#### [Problem details]
Each line containing the word "mbox" must be copied from the material below.

#### [Data under study]
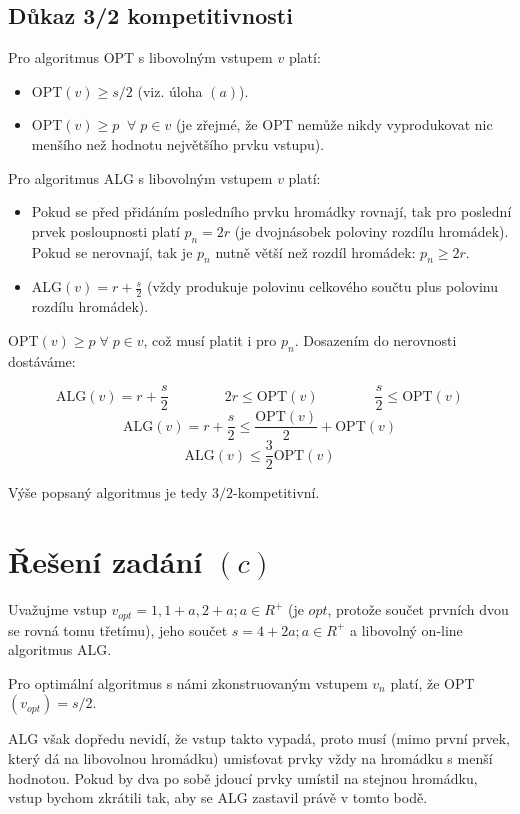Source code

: \documentclass[a4paper, 12pt]{article}
\begin{document}
  \subsection{Důkaz 3/2 kompetitivnosti}
  Pro algoritmus OPT s libovolným vstupem $v$ platí:
  \begin{itemize}
    \item OPT$(v) \ge s/2$ (viz. úloha $(a)$).
    \item OPT$(v) \ge p \; \; \forall \; p \in v$ (je zřejmé, že OPT nemůže nikdy vyprodukovat nic menšího než hodnotu největšího prvku vstupu).
  \end{itemize}

  Pro algoritmus ALG s libovolným vstupem $v$ platí:
  \begin{itemize}
    \item Pokud se před přidáním posledního prvku hromádky rovnají, tak pro poslední prvek posloupnosti platí $p_n=2r$ (je dvojnásobek poloviny rozdílu hromádek). Pokud se nerovnají, tak je $p_n$ nutně větší než rozdíl hromádek: $p_n \ge 2r$.
    \item ALG$(v)=r+\frac{s}{2}$ (vždy produkuje polovinu celkového součtu plus polovinu rozdílu hromádek).
  \end{itemize}

  OPT$(v) \ge p \; \forall \; p \in v$, což musí platit i pro $p_n$. Dosazením do nerovnosti dostáváme:

  $$\text{ALG}(v)=r+\frac{s}{2} \qquad \qquad 2r \le \text{OPT}(v) \qquad \qquad \frac{s}{2} \le \text{OPT}(v)$$
  $$\text{ALG}(v)=r+\frac{s}{2} \le \frac{\text{OPT}(v)}{2}+\text{OPT}(v)$$
  $$\text{ALG}(v) \le \frac{3}{2}\text{OPT}(v)$$

  Výše popsaný algoritmus je tedy $3/2$-kompetitivní.

  \section{Řešení zadání $(c)$}
  Uvažujme vstup $v_{opt}=1,1+a,2+a; a \in R^+$ (je $opt$, protože součet prvních dvou se rovná tomu třetímu), jeho součet $s=4+2a; a \in R^+$ a libovolný on-line algoritmus ALG.

  Pro optimální algoritmus s námi zkonstruovaným vstupem $v_n$ platí, že OPT$(v_{opt})=s/2$.

  ALG však dopředu nevidí, že vstup takto vypadá, proto musí (mimo první prvek, který dá na libovolnou hromádku) umisťovat prvky vždy na hromádku s menší hodnotou. Pokud by dva po sobě jdoucí prvky umístil na stejnou hromádku, vstup bychom zkrátili tak, aby se ALG zastavil právě v tomto bodě.
\end{document}
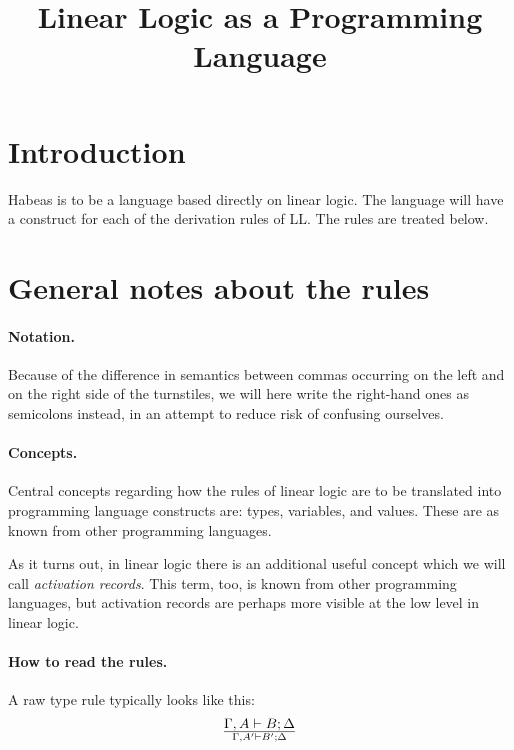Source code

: \documentclass[a4paper]{article}
\title{Linear Logic as a Programming Language}
\begin{document}
\maketitle

\section{Introduction}

Habeas is to be a language based directly on linear logic.
The language will have a construct for each of the derivation rules of LL.
The rules are treated below.

\section{General notes about the rules}

\paragraph{Notation.}
Because of the difference in semantics between commas occurring on the
left and on the right side of the turnstiles, we will here write the
right-hand ones as semicolons instead, in an attempt to reduce risk of
confusing ourselves.

\paragraph{Concepts.} Central concepts regarding how the rules of
linear logic are to be translated into programming language constructs
are: types, variables, and values. These are as known from other
programming languages.

As it turns out, in linear logic there is an additional useful concept
which we will call \emph{activation records}.  This term, too, is
known from other programming languages, but activation records are
perhaps more visible at the low level in linear logic.


\paragraph{How to read the rules.} A raw type rule typically looks like this:
$$
{\Gamma,A \vdash B;\Delta}\over{\Gamma,A' \vdash B';\Delta}
$$
\end{document}
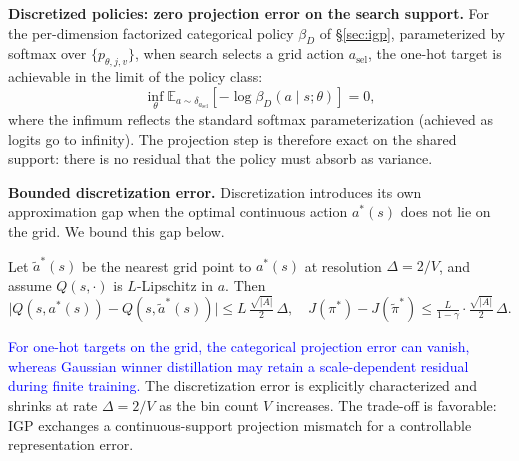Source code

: \textbf{Discretized policies: zero projection error on the search support.}
For the per-dimension factorized categorical policy $\beta_D$ of \S\ref{sec:igp}, parameterized by softmax over $\{p_{\theta,j,v}\}$, when search selects a grid action $a_{\mathrm{sel}}$, the one-hot target is achievable in the limit of the policy class:
\begin{equation}
    \inf_{\theta} \mathbb{E}_{a\sim\delta_{a_{\mathrm{sel}}}}\!\left[-\log\beta_D(a\mid s;\theta)\right] = 0,
\end{equation}
where the infimum reflects the standard softmax parameterization (achieved as logits go to infinity). The projection step is therefore exact on the shared support: there is no residual that the policy must absorb as variance.

\textbf{Bounded discretization error.}
Discretization introduces its own approximation gap when the optimal continuous action $a^*(s)$ does not lie on the grid. We bound this gap below.

\begin{lemma}
\label{lem:discretization_error}
Let $\tilde a^*(s)$ be the nearest grid point to $a^*(s)$ at resolution $\Delta=2/V$, and assume $Q(s,\cdot)$ is $L$-Lipschitz in $a$. Then
\[
\big|Q(s,a^*(s))-Q(s,\tilde a^*(s))\big| \le L\,\tfrac{\sqrt{|A|}}{2}\,\Delta,
\quad
J(\pi^*) - J(\tilde\pi^*) \le \tfrac{L}{1-\gamma}\cdot\tfrac{\sqrt{|A|}}{2}\,\Delta.
\]
\end{lemma}

\textcolor{blue}{For one-hot targets on the grid, the categorical projection error can vanish, whereas Gaussian winner distillation may retain a scale-dependent residual during finite training.} The discretization error is explicitly characterized and shrinks at rate $\Delta=2/V$ as the bin count $V$ increases. The trade-off is favorable: IGP exchanges a continuous-support projection mismatch for a controllable representation error.
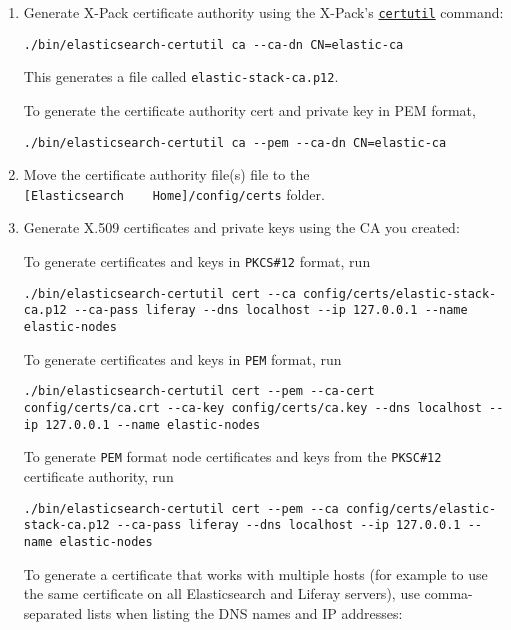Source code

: \begin{enumerate}
\def\labelenumi{\arabic{enumi}.}
\item
  Generate X-Pack certificate authority using the X-Pack's
  \href{https://www.elastic.co/guide/en/elasticsearch/reference/7.x/certutil.html}{\texttt{certutil}}
  command:

\begin{verbatim}
./bin/elasticsearch-certutil ca --ca-dn CN=elastic-ca
\end{verbatim}

  This generates a file called \texttt{elastic-stack-ca.p12}.

  To generate the certificate authority cert and private key in PEM
  format,

\begin{verbatim}
./bin/elasticsearch-certutil ca --pem --ca-dn CN=elastic-ca
\end{verbatim}
\item
  Move the certificate authority file(s) file to the
  \texttt{{[}Elasticsearch\ \ \ \ Home{]}/config/certs} folder.
\item
  Generate X.509 certificates and private keys using the CA you created:

  To generate certificates and keys in \texttt{PKCS\#12} format, run

\begin{verbatim}
./bin/elasticsearch-certutil cert --ca config/certs/elastic-stack-ca.p12 --ca-pass liferay --dns localhost --ip 127.0.0.1 --name elastic-nodes
\end{verbatim}

  To generate certificates and keys in \texttt{PEM} format, run

\begin{verbatim}
./bin/elasticsearch-certutil cert --pem --ca-cert config/certs/ca.crt --ca-key config/certs/ca.key --dns localhost --ip 127.0.0.1 --name elastic-nodes
\end{verbatim}

  To generate \texttt{PEM} format node certificates and keys from the
  \texttt{PKSC\#12} certificate authority, run

\begin{verbatim}
./bin/elasticsearch-certutil cert --pem --ca config/certs/elastic-stack-ca.p12 --ca-pass liferay --dns localhost --ip 127.0.0.1 --name elastic-nodes
\end{verbatim}

  To generate a certificate that works with multiple hosts (for example
  to use the same certificate on all Elasticsearch and Liferay servers),
  use comma-separated lists when listing the DNS names and IP addresses:


\end{enumerate}

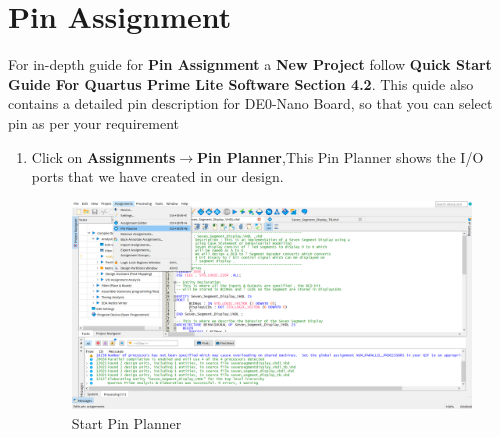 \documentclass[12pt,singleside,a4paper]{article}
\begin{document}
\section{Pin  Assignment}
For in-depth guide for \textbf{Pin Assignment} a \textbf{New Project} follow \textbf{Quick Start Guide For Quartus Prime Lite Software Section 4.2}. This quide also contains a detailed pin description for DE0-Nano Board, so that you can select pin as per your requirement
    \begin{enumerate}

    \item Click on \textbf{Assignments}$\rightarrow$\textbf{Pin Planner},This Pin    Planner shows the I/O ports that we have created in our design.
    \begin{figure}[H]
    \centering
    \includegraphics[width=14cm,keepaspectratio]{Project/Create8.png}
    \caption{Start Pin Planner}
    \end{figure}


\end{enumerate}
\end{document}
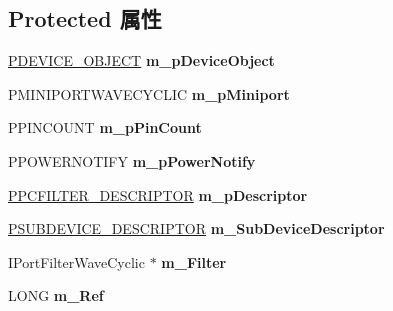 \subsection*{Protected 属性}
\begin{DoxyCompactItemize}
\item 
\mbox{\label{class_c_port_wave_cyclic_a83ff565d80b312e0c4baa527464771e0}} 
\hyperlink{struct___d_e_v_i_c_e___o_b_j_e_c_t}{P\+D\+E\+V\+I\+C\+E\+\_\+\+O\+B\+J\+E\+CT} {\bfseries m\+\_\+p\+Device\+Object}
\item 
\mbox{\label{class_c_port_wave_cyclic_a304b60bf59bf252c264f8ef2aaed24b5}} 
P\+M\+I\+N\+I\+P\+O\+R\+T\+W\+A\+V\+E\+C\+Y\+C\+L\+IC {\bfseries m\+\_\+p\+Miniport}
\item 
\mbox{\label{class_c_port_wave_cyclic_a0f82206a3c6c2b29ba6c69dbac0c2fb5}} 
P\+P\+I\+N\+C\+O\+U\+NT {\bfseries m\+\_\+p\+Pin\+Count}
\item 
\mbox{\label{class_c_port_wave_cyclic_a2103fe36baa378150fb1a35e56d79d08}} 
P\+P\+O\+W\+E\+R\+N\+O\+T\+I\+FY {\bfseries m\+\_\+p\+Power\+Notify}
\item 
\mbox{\label{class_c_port_wave_cyclic_a93be60744b48ca28a066bff0a50f3d82}} 
\hyperlink{struct_p_c_f_i_l_t_e_r___d_e_s_c_r_i_p_t_o_r}{P\+P\+C\+F\+I\+L\+T\+E\+R\+\_\+\+D\+E\+S\+C\+R\+I\+P\+T\+OR} {\bfseries m\+\_\+p\+Descriptor}
\item 
\mbox{\label{class_c_port_wave_cyclic_aa3ea1ed05dc1352826bb137ab1c5c400}} 
\hyperlink{struct_s_u_b_d_e_v_i_c_e___d_e_s_c_r_i_p_t_o_r}{P\+S\+U\+B\+D\+E\+V\+I\+C\+E\+\_\+\+D\+E\+S\+C\+R\+I\+P\+T\+OR} {\bfseries m\+\_\+\+Sub\+Device\+Descriptor}
\item 
\mbox{\label{class_c_port_wave_cyclic_aeed8df2ba76c937438577ea1dc3c7787}} 
I\+Port\+Filter\+Wave\+Cyclic $\ast$ {\bfseries m\+\_\+\+Filter}
\item 
\mbox{\label{class_c_port_wave_cyclic_aa605894dcdf6ba7a1998ba89d20ba5b7}} 
L\+O\+NG {\bfseries m\+\_\+\+Ref}
\end{DoxyCompactItemize}
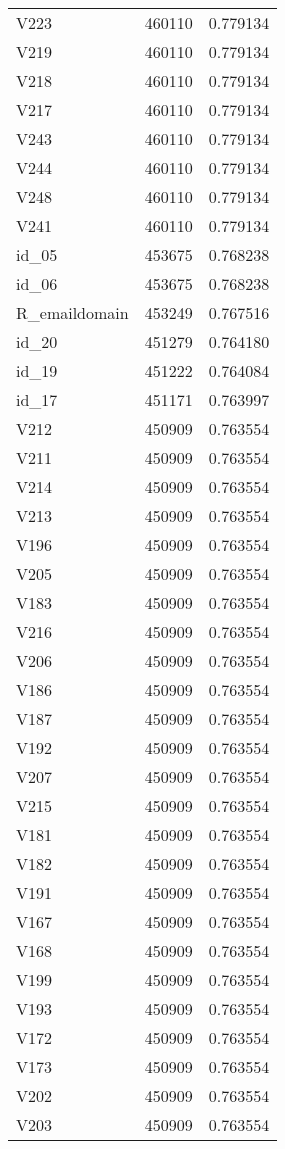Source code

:\begin{tabular}{lrr}
V223 & 460110 & 0.779134 \\
V219 & 460110 & 0.779134 \\
V218 & 460110 & 0.779134 \\
V217 & 460110 & 0.779134 \\
V243 & 460110 & 0.779134 \\
V244 & 460110 & 0.779134 \\
V248 & 460110 & 0.779134 \\
V241 & 460110 & 0.779134 \\
id_05 & 453675 & 0.768238 \\
id_06 & 453675 & 0.768238 \\
R_emaildomain & 453249 & 0.767516 \\
id_20 & 451279 & 0.764180 \\
id_19 & 451222 & 0.764084 \\
id_17 & 451171 & 0.763997 \\
V212 & 450909 & 0.763554 \\
V211 & 450909 & 0.763554 \\
V214 & 450909 & 0.763554 \\
V213 & 450909 & 0.763554 \\
V196 & 450909 & 0.763554 \\
V205 & 450909 & 0.763554 \\
V183 & 450909 & 0.763554 \\
V216 & 450909 & 0.763554 \\
V206 & 450909 & 0.763554 \\
V186 & 450909 & 0.763554 \\
V187 & 450909 & 0.763554 \\
V192 & 450909 & 0.763554 \\
V207 & 450909 & 0.763554 \\
V215 & 450909 & 0.763554 \\
V181 & 450909 & 0.763554 \\
V182 & 450909 & 0.763554 \\
V191 & 450909 & 0.763554 \\
V167 & 450909 & 0.763554 \\
V168 & 450909 & 0.763554 \\
V199 & 450909 & 0.763554 \\
V193 & 450909 & 0.763554 \\
V172 & 450909 & 0.763554 \\
V173 & 450909 & 0.763554 \\
V202 & 450909 & 0.763554 \\
V203 & 450909 & 0.763554 \\

\end{tabular}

#### [Reply]
\mbox{\label{class_c_port_wave_cyclic_a83ff565d80b312e0c4baa527464771e0}} 
\mbox{\label{class_c_port_wave_cyclic_a304b60bf59bf252c264f8ef2aaed24b5}} 
\mbox{\label{class_c_port_wave_cyclic_a0f82206a3c6c2b29ba6c69dbac0c2fb5}} 
\mbox{\label{class_c_port_wave_cyclic_a2103fe36baa378150fb1a35e56d79d08}} 
\mbox{\label{class_c_port_wave_cyclic_a93be60744b48ca28a066bff0a50f3d82}} 
\mbox{\label{class_c_port_wave_cyclic_aa3ea1ed05dc1352826bb137ab1c5c400}} 
\mbox{\label{class_c_port_wave_cyclic_aeed8df2ba76c937438577ea1dc3c7787}} 
\mbox{\label{class_c_port_wave_cyclic_aa605894dcdf6ba7a1998ba89d20ba5b7}} 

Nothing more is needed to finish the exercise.